Treatment for anorexia and other eating disorders requires a holistic approach to healing- where many medical and clinical professionals work as a team to create a treatment plan that is tailored to the individual. The treatment for anorexia will usually include:
- Personalized meal plans by dieticians
- Medical care – potentially including prescription drugs to help with appetite, anxiety, depression and nutrition
- Psychological therapy to help the person understand their emotional triggers and challenges and to help them to overcome psychological obstacles they have surrounding food intake
- Family therapy to help support the patient’s recovery
Nutritional and medical treatment
There are important nutritional goals in treating anorexia:
- Restoring electrolyte balance (especially potassium, magnesium and phosphorus)
- Restoring weight and maintaining it at a healthy level for the individual
- Relearning to understand the signals for hunger, fullness and satiety
- Developing a neutral feeling towards food and eating
Medical care can be complex for anorexia nervosa and treatments need to be carefully monitored. A key part of treating anorexia is reintroducing energy and nutrients into the person’s body, eventually leading to the restoration of a healthy weight for the individual. A goal, such as 1-2 pounds of weight gain per week, is usually set by the team of health professionals based on a detailed medical history of the person. They will start the refeeding process and the individual will have their food intake carefully monitored, along with their electrolyte balance, organ function and any other medical issues that they present with.
If the malnourished person receives too many nutrients too quickly they can develop Refeeding Syndrome (RS). This manifests in water-based electrolyte imbalances that can be extremely dangerous and result in cardiac failure. Electrolytes will be redistributed to create new cells and muscle tissue when there is a positive energy balance. This can result in too few electrolytes being available to make enough energy to power the heart and results in heart failure.
Psychological treatment
Psychological treatment for anorexia focuses on helping the person to gain insight about their thoughts and feelings so that they can develop a healthy relationship with food and their body. They also involve developing healthy coping mechanisms to assist the person in maintaining their recovery.
Psychological treatments may involve individual, experiential, group and family therapy. Each person will have a combination of these that works best to progress their recovery journey. Some therapeutic approaches that have been found to be effective in the treatment of anorexia include:
Cognitive Behavioral Therapy (CBT) helps the person to understand the connection between their thoughts, feelings and behaviors. Focuses for treating anorexia may include challenging or reframing thoughts and feelings around body image and self-worth and developing healthier coping behaviors.
Dialectical Behavior Therapy (DBT) is based on CBT, but adds mindfulness practices and other emotional coping/management techniques.

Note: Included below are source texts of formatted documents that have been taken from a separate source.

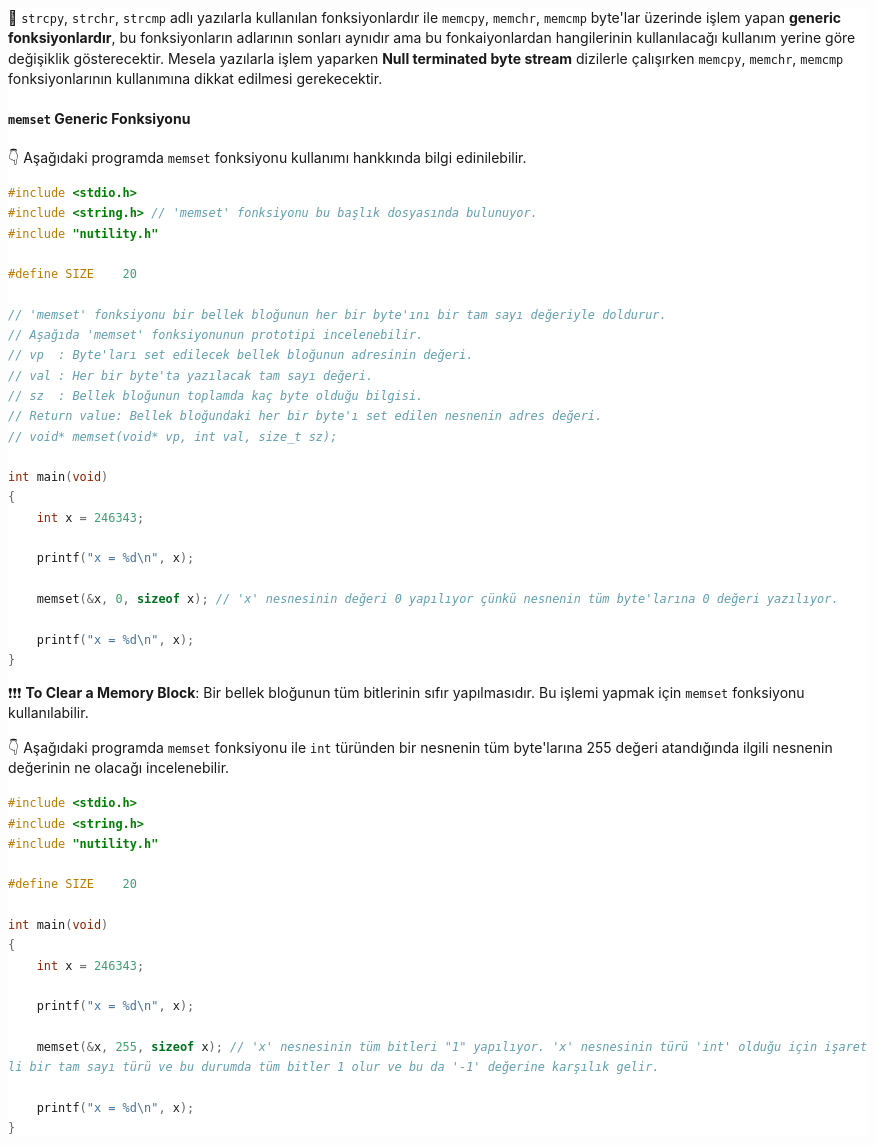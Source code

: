 
🚀 `strcpy`, `strchr`, `strcmp` adlı yazılarla kullanılan fonksiyonlardır ile `memcpy`, `memchr`, `memcmp` byte'lar üzerinde işlem yapan **generic fonksiyonlardır**, bu fonksiyonların adlarının sonları aynıdır ama bu fonkaiyonlardan hangilerinin kullanılacağı kullanım yerine göre değişiklik gösterecektir. Mesela yazılarla işlem yaparken **Null terminated byte stream** dizilerle çalışırken `memcpy`, `memchr`, `memcmp` fonksiyonlarının kullanımına dikkat edilmesi gerekecektir.


#### `memset` Generic Fonksiyonu 



👇 Aşağıdaki programda `memset` fonksiyonu kullanımı hankkında bilgi edinilebilir.
```C
#include <stdio.h>
#include <string.h> // 'memset' fonksiyonu bu başlık dosyasında bulunuyor.
#include "nutility.h"

#define SIZE    20

// 'memset' fonksiyonu bir bellek bloğunun her bir byte'ını bir tam sayı değeriyle doldurur.
// Aşağıda 'memset' fonksiyonunun prototipi incelenebilir.
// vp  : Byte'ları set edilecek bellek bloğunun adresinin değeri.
// val : Her bir byte'ta yazılacak tam sayı değeri.
// sz  : Bellek bloğunun toplamda kaç byte olduğu bilgisi.
// Return value: Bellek bloğundaki her bir byte'ı set edilen nesnenin adres değeri.
// void* memset(void* vp, int val, size_t sz);

int main(void)
{
    int x = 246343;

    printf("x = %d\n", x);

    memset(&x, 0, sizeof x); // 'x' nesnesinin değeri 0 yapılıyor çünkü nesnenin tüm byte'larına 0 değeri yazılıyor.

    printf("x = %d\n", x);
}
```


❗❗❗ **To Clear a Memory Block**: Bir bellek bloğunun tüm bitlerinin sıfır yapılmasıdır. Bu işlemi yapmak için `memset` fonksiyonu kullanılabilir.



👇 Aşağıdaki programda `memset` fonksiyonu ile `int` türünden bir nesnenin tüm byte'larına 255 değeri atandığında ilgili nesnenin değerinin ne olacağı incelenebilir.
```C
#include <stdio.h>
#include <string.h>
#include "nutility.h"

#define SIZE    20

int main(void)
{
    int x = 246343;

    printf("x = %d\n", x);

    memset(&x, 255, sizeof x); // 'x' nesnesinin tüm bitleri "1" yapılıyor. 'x' nesnesinin türü 'int' olduğu için işaretli bir tam sayı türü ve bu durumda tüm bitler 1 olur ve bu da '-1' değerine karşılık gelir.

    printf("x = %d\n", x);
}
```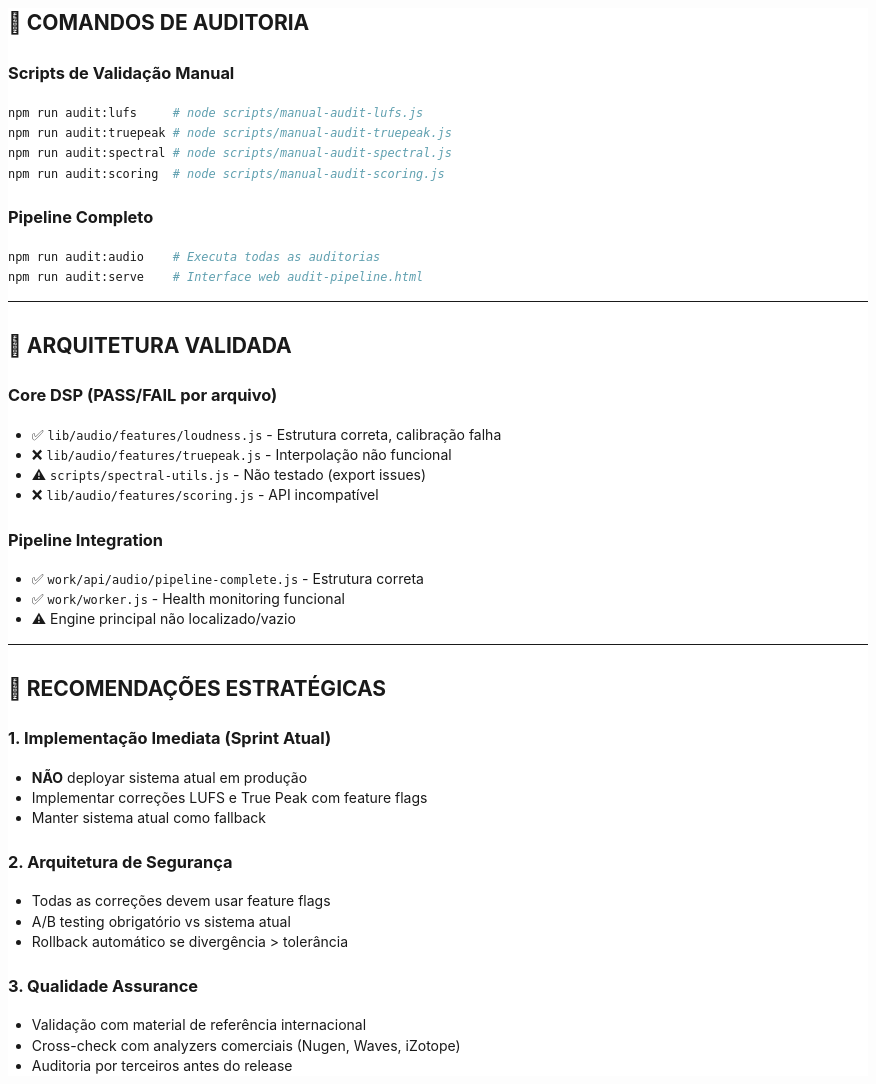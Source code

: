 
## 🧪 COMANDOS DE AUDITORIA

### Scripts de Validação Manual
```bash
npm run audit:lufs     # node scripts/manual-audit-lufs.js
npm run audit:truepeak # node scripts/manual-audit-truepeak.js
npm run audit:spectral # node scripts/manual-audit-spectral.js
npm run audit:scoring  # node scripts/manual-audit-scoring.js
```

### Pipeline Completo
```bash
npm run audit:audio    # Executa todas as auditorias
npm run audit:serve    # Interface web audit-pipeline.html
```

---

## 📂 ARQUITETURA VALIDADA

### Core DSP (PASS/FAIL por arquivo)
- ✅ `lib/audio/features/loudness.js` - Estrutura correta, calibração falha
- ❌ `lib/audio/features/truepeak.js` - Interpolação não funcional
- ⚠️ `scripts/spectral-utils.js` - Não testado (export issues)
- ❌ `lib/audio/features/scoring.js` - API incompatível

### Pipeline Integration
- ✅ `work/api/audio/pipeline-complete.js` - Estrutura correta
- ✅ `work/worker.js` - Health monitoring funcional
- ⚠️ Engine principal não localizado/vazio

---

## 🎯 RECOMENDAÇÕES ESTRATÉGICAS

### 1. **Implementação Imediata (Sprint Atual)**
- **NÃO** deployar sistema atual em produção
- Implementar correções LUFS e True Peak com feature flags
- Manter sistema atual como fallback

### 2. **Arquitetura de Segurança**
- Todas as correções devem usar feature flags
- A/B testing obrigatório vs sistema atual
- Rollback automático se divergência > tolerância

### 3. **Qualidade Assurance**
- Validação com material de referência internacional
- Cross-check com analyzers comerciais (Nugen, Waves, iZotope)
- Auditoria por terceiros antes do release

It includes skill building to:
- Create and maintain mindfulness practices
- Develop better interpersonal relationships and communication skills
- Manage and understand your emotions
- Cope with stressors
Family-based Treatment (FBT) may also be extremely beneficial. As with all eating disorders and other mental illnesses, a good support system is crucial for recovery. Eating disorders affect more than the individual; they affect their loved ones too.